Puxando na memória, Maurício inclusive lembrou uma partida decisiva em que seu "parça" brilhou.

"Fizemos muitos jogos bons juntos, mas teve um especial contra o Napoli, em que precisávamos ganhar no San Paolo para garantirmos a vaga na Champions. Abrimos 2 a 0, mas eles empataram em 2 a 2 e tiveram a chance de virar de pênalti, mas o Higuaín errou", recordou.

"Depois disso, o De Vrij tirou uma bola em cima da linha que com certeza teria sido o fim do sonho da Lazio. Em seguida, fizemos o 3 a 2 e terminamos ganhando por 4 a 2. Foi uma partidaça", exaltou.

"Antes desse jogo, ele já tinha muita moral com a torcida e com os jogadores. Depois disso, então, virou um ídolo (risos)", brinca.

FRIO E CALCULISTA

Segundo Maurício, Stefan de Vrij é uma pessoa fácil de conviver, mas extremamente focada no trabalho.

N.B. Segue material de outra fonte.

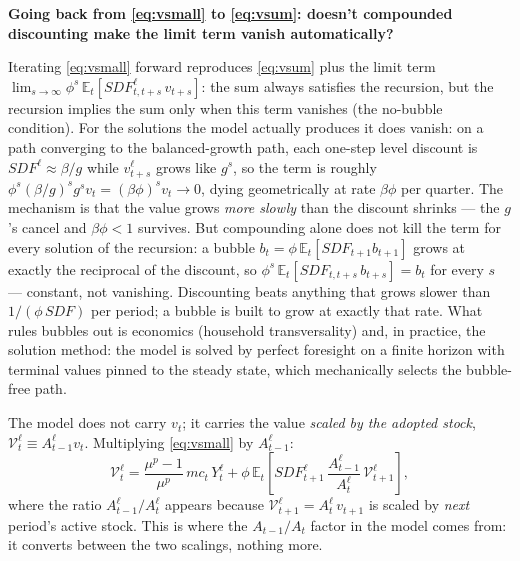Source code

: \documentclass[11pt]{article}
\newcommand{\intuition}[2]{%
  \par\medskip\noindent\hspace*{\fill}%
  \colorbox{intuitionblue}{\parbox{0.94\linewidth}{\textbf{#1}\par\smallskip #2}}%
  \hspace*{\fill}\par\medskip}
\begin{document}
\intuition{Going back from \eqref{eq:vsmall} to \eqref{eq:vsum}: doesn't compounded discounting make the limit term vanish automatically?}{%
Iterating \eqref{eq:vsmall} forward reproduces \eqref{eq:vsum} plus the limit
term $\lim_{s\to\infty}\phi^{s}\,\mathbb{E}_t[\mathit{SDF}^{\ell}_{t,t+s}\,
v_{t+s}]$: the sum always satisfies the recursion, but the recursion implies
the sum only when this term vanishes (the no-bubble condition). For the
solutions the model actually produces it does vanish: on a path converging to
the balanced-growth path, each one-step level discount is
$\mathit{SDF}^{\ell} \approx \beta/g$ while $v^{\ell}_{t+s}$ grows like
$g^{s}$, so the term is roughly $\phi^{s}(\beta/g)^{s}g^{s}v_t =
(\beta\phi)^{s}v_t \to 0$, dying geometrically at rate $\beta\phi$ per
quarter. The mechanism is that the value grows \emph{more slowly} than the
discount shrinks --- the $g$'s cancel and $\beta\phi<1$ survives. But
compounding alone does not kill the term for every solution of the recursion:
a bubble $b_t = \phi\,\mathbb{E}_t[\mathit{SDF}_{t+1}b_{t+1}]$ grows at
exactly the reciprocal of the discount, so
$\phi^{s}\,\mathbb{E}_t[\mathit{SDF}_{t,t+s}\,b_{t+s}] = b_t$ for every $s$
--- constant, not vanishing. Discounting beats anything that grows slower than
$1/(\phi\,\mathit{SDF})$ per period; a bubble is built to grow at exactly that
rate. What rules bubbles out is economics (household transversality) and, in
practice, the solution method: the model is solved by perfect foresight on a
finite horizon with terminal values pinned to the steady state, which
mechanically selects the bubble-free path.}

The model does not carry $v_t$; it carries the value \emph{scaled by the adopted
stock}, $\mathcal{V}^{\ell}_t \equiv A^{\ell}_{t-1} v_t$. Multiplying
\eqref{eq:vsmall} by $A^{\ell}_{t-1}$:
\begin{equation}\label{eq:Vlevel}
    \mathcal{V}^{\ell}_t = \frac{\mu^{p}-1}{\mu^{p}}\,mc_t\,Y^{\ell}_t
    + \phi\,\mathbb{E}_t\!\left[\mathit{SDF}^{\ell}_{t+1}\,
    \frac{A^{\ell}_{t-1}}{A^{\ell}_{t}}\,\mathcal{V}^{\ell}_{t+1}\right],
\end{equation}
where the ratio $A^{\ell}_{t-1}/A^{\ell}_{t}$ appears because
$\mathcal{V}^{\ell}_{t+1} = A^{\ell}_{t}\,v_{t+1}$ is scaled by \emph{next}
period's active stock. This is where the $A_{t-1}/A_t$ factor in the model comes
from: it converts between the two scalings, nothing more.
\end{document}
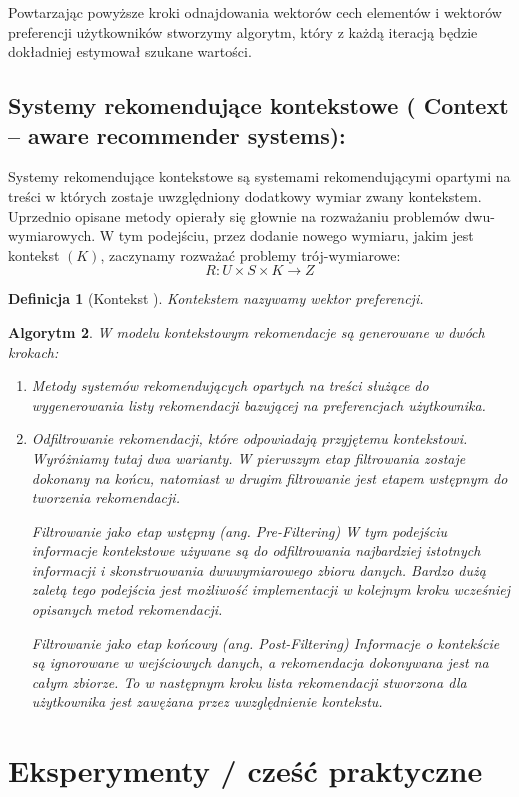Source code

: \documentclass[12pt,a4paper]{report}
\newtheorem{df}{Definicja}[chapter]
\newtheorem{algorytm}[df]{Algorytm}
\begin{document}
Powtarzając powyższe kroki odnajdowania wektorów cech elementów i wektorów preferencji użytkowników stworzymy algorytm, który z każdą iteracją będzie dokładniej estymował szukane wartości.
\section{Systemy rekomendujące kontekstowe ( Context – aware recommender systems):}

Systemy rekomendujące kontekstowe są systemami rekomendującymi opartymi na treści w których zostaje uwzględniony dodatkowy wymiar zwany kontekstem. Uprzednio opisane metody opierały się głownie na rozważaniu problemów dwu-wymiarowych. W tym podejściu, przez dodanie nowego wymiaru, jakim jest kontekst $(K)$, zaczynamy rozważać problemy trój-wymiarowe:
$$
R: U \times S \times K  \rightarrow Z
$$
\begin{df}[Kontekst {\citep[Sec 3.3.1.1]{rsh}}]
Kontekstem nazywamy wektor preferencji.
\end{df}

\begin{algorytm}
W modelu kontekstowym rekomendacje są generowane w dwóch krokach:
\begin{enumerate}
\item Metody systemów rekomendujących opartych na treści służące do wygenerowania listy rekomendacji bazującej na  preferencjach użytkownika.
\item Odfiltrowanie rekomendacji, które odpowiadają przyjętemu kontekstowi.
Wyróżniamy tutaj dwa warianty. W pierwszym etap filtrowania zostaje dokonany na końcu, natomiast w drugim filtrowanie jest etapem wstępnym do tworzenia rekomendacji.


Filtrowanie jako etap wstępny (ang. Pre-Filtering)
W tym podejściu informacje kontekstowe używane są do odfiltrowania najbardziej istotnych informacji i skonstruowania dwuwymiarowego zbioru danych. Bardzo dużą zaletą tego podejścia jest możliwość implementacji w kolejnym kroku wcześniej opisanych metod rekomendacji. 

Filtrowanie jako etap końcowy (ang. Post-Filtering)
Informacje o kontekście są ignorowane w wejściowych danych, a rekomendacja dokonywana jest na całym zbiorze. To w następnym kroku lista rekomendacji stworzona dla użytkownika jest zawężana przez uwzględnienie kontekstu.
\end{enumerate}
\end{algorytm}

\chapter{Eksperymenty / cześć praktyczne}
\end{document}
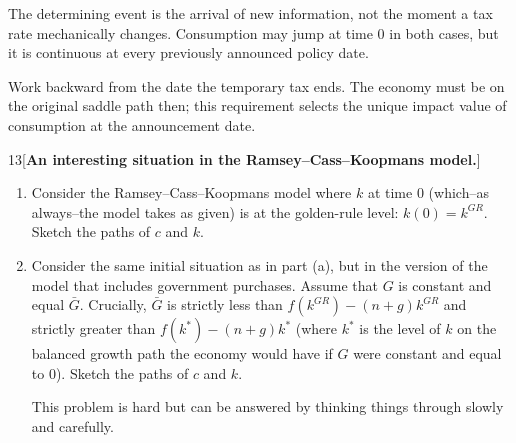 \begin{note}
    The determining event is the arrival of new information, not the moment
    a tax rate mechanically changes. Consumption may jump at time 0 in both
    cases, but it is continuous at every previously announced policy date.
\end{note}

\begin{note}
    Work backward from the date the temporary tax ends. The economy must be
    on the original saddle path then; this requirement selects the unique
    impact value of consumption at the announcement date.
\end{note}

\begin{problem}{13}[\textbf{An interesting situation in the Ramsey--Cass--Koopmans model.}]
\begin{enumerate}[label=(\alph*)]
    \item Consider the Ramsey--Cass--Koopmans model where \(k\) at time 0 (which--as always--the model takes as given) is at the golden-rule level: \(k\left(0\right)=k^{GR}\). Sketch the paths of \(c\) and \(k\).
    \item Consider the same initial situation as in part (a), but in the version of the model that includes government purchases. Assume that \(G\) is constant and equal \(\bar{G}\). Crucially, \(\bar{G}\) is strictly less than \(f\left(k^{GR}\right)-\left(n+g\right)k^{GR}\) and strictly greater than \(f\left(k^*\right)-\left(n+g\right)k^*\) (where \(k^*\) is the level of \(k\) on the balanced growth path the economy would have if \(G\) were constant and equal to 0). Sketch the paths of \(c\) and \(k\). \par {} This problem is hard but can be answered by thinking things through slowly and carefully.
\end{enumerate}
\end{problem}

"É uma excelente pessoa e um grande amigo que fiz no futebol. Fora de campo nós estávamos sempre juntos, e isso ajudava ainda mais no nosso entrosamento. É um cara muito tranquilo, não é de sair pra noite. Cuida muito do corpo e às vezes treina até demais (risos)", conta.

"Ele chegava sempre uma hora antes da gente iniciar o trabalho e sempre se dedicava muito. É uma característica dos jogadores holandeses, que são sempre empenhados e dedicados. Na Europa, a exigência com o profissional e com as regras é muito maior", comenta.

Além disso, ele é muito concentrado dentro de campo. É aquele cara frio e calculista. Até mesmo nos treinos ele ficava bem sério, não tinha muita risada. Acho isso importante para zagueiro, porque intimida os adversários (risos)", diverte-se.

De Vrij, aliás, aprendeu muita coisa boa com os amigos brasileiros.

"Saíamos sempre para jantar eu, ele e o Felipe Anderson. Depois, íamos quase toda vez na casa do Felipe jogar um baralho. A gente gosta de jogar cacheta e ensinamos pra ele. No começo ele tinha um pouco de dificuldade, e ganhamos uns euros dele (risos). Mas depois o cara ficou bom e virou fera no carteado, começou até a ganhar da gente", relata.

"Também brincávamos muito com ele no vestiário, porque ele queria aprender os palavrões em português (risos). Aí do nado, no meio do treino ou numa conversa, ele soltava uma barbaridade com aquele sotaque bem carregado. Era muito engraçado, a gente vivia tirando onda dele", afirma.

"Além disso, ele gostou muito do Brasil quando veio ao país para jogar a Copa, e comentou muito das comidas, falou que achou deliciosas. E disse também que as mulheres brasileiras são lindas (risos)", encerra.